Preclinical evaluation and pilot clinical study of 18FAlF-labeled FAPI-tracer for PET imaging of cancer associated fibroblasts

ABSTRACT

In recent years, fibroblast activation protein (FAP) has emerged as an attractive target for the diagnosis and radiotherapy of cancers using FAP-specific radioligands. Herein, we aimed to design a novel 18F-labeled FAP tracer ([18F]AlF-P-FAPI) for FAP imaging and evaluated its potential for clinical application. The [18F]AlF-P-FAPI novel tracer was prepared in an automated manner within 42 min with a non-decay corrected radiochemical yield of 32 ± 6% (n = 8). Among A549-FAP cells, [18F]AlF-P-FAPI demonstrated specific uptake, rapid internalization, and low cellular efflux. Compared to the patent tracer [18F]FAPI-42, [18F]AlF-P-FAPI exhibited lower levels of cellular efflux in the A549-FAP cells and higher stability in vivo. Micro-PET imaging in the A549-FAP tumor model indicated higher specific tumor uptake of [18F]AlF-P-FAPI (7.0 ± 1.0% ID/g) compared to patent tracers [18F]FAPI-42 (3.2 ± 0.6% ID/g) and [68Ga]Ga-FAPI-04 (2.7 ± 0.5% ID/g).
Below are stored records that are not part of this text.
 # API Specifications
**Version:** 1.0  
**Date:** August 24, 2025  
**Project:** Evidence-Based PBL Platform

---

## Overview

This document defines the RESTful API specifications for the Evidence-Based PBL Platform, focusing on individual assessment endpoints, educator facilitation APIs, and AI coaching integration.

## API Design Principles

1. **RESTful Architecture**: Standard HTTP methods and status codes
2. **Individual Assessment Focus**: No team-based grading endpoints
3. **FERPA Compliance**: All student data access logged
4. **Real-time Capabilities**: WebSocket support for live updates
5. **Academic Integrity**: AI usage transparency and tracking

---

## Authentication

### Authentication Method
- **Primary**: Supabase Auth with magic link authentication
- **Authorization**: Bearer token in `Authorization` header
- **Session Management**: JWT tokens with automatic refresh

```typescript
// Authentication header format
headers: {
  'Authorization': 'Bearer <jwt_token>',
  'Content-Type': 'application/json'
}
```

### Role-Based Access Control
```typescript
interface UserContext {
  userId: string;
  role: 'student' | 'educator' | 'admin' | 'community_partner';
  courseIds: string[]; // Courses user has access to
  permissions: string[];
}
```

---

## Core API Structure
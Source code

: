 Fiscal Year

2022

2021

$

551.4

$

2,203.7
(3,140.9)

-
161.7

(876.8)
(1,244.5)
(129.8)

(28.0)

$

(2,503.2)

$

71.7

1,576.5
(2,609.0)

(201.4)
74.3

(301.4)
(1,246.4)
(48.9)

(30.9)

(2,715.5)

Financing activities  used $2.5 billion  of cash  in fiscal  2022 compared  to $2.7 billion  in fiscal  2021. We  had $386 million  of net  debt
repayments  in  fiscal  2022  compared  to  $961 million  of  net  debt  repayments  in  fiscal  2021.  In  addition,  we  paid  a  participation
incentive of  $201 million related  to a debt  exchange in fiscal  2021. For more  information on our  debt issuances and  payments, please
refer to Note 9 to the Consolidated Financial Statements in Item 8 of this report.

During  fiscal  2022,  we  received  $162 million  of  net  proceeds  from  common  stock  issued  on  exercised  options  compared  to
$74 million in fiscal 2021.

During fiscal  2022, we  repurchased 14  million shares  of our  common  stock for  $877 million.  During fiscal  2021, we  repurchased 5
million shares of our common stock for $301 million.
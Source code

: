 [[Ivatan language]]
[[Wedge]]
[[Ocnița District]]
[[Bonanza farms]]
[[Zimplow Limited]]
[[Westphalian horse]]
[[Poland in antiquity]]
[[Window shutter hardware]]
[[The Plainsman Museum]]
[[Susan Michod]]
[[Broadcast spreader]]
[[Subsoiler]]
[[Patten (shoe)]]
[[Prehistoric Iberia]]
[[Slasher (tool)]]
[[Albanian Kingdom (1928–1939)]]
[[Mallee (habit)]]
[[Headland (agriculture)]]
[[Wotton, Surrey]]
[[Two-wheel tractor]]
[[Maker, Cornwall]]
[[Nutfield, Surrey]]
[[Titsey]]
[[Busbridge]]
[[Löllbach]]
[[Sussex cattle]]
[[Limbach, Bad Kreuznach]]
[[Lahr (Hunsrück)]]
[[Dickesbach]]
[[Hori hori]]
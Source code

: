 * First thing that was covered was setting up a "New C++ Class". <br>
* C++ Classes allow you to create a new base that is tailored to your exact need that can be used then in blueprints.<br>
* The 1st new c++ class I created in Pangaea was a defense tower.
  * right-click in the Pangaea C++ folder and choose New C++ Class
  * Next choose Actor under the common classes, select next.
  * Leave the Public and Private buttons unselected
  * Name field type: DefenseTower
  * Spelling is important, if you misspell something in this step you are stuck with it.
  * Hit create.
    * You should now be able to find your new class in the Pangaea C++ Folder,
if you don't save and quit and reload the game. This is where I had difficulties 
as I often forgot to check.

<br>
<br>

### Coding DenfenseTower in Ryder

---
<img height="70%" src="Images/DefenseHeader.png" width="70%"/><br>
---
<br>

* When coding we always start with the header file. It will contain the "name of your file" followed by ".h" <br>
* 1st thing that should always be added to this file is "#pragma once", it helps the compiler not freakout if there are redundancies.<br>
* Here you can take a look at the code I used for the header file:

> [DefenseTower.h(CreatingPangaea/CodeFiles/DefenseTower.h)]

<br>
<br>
Furthermore, in an initial diagnostic application in a patient with nasopharyngeal cancer, [18F]AlF-P-FAPI and [18F]FDG PET/CT showed comparable results for both primary tumors and lymph node metastases. These results suggest that [18F]AlF-P-FAPI can be conveniently prepared, with promising characteristics in the preclinical evaluation. The feasibility of FAP imaging was demonstrated using PET studies.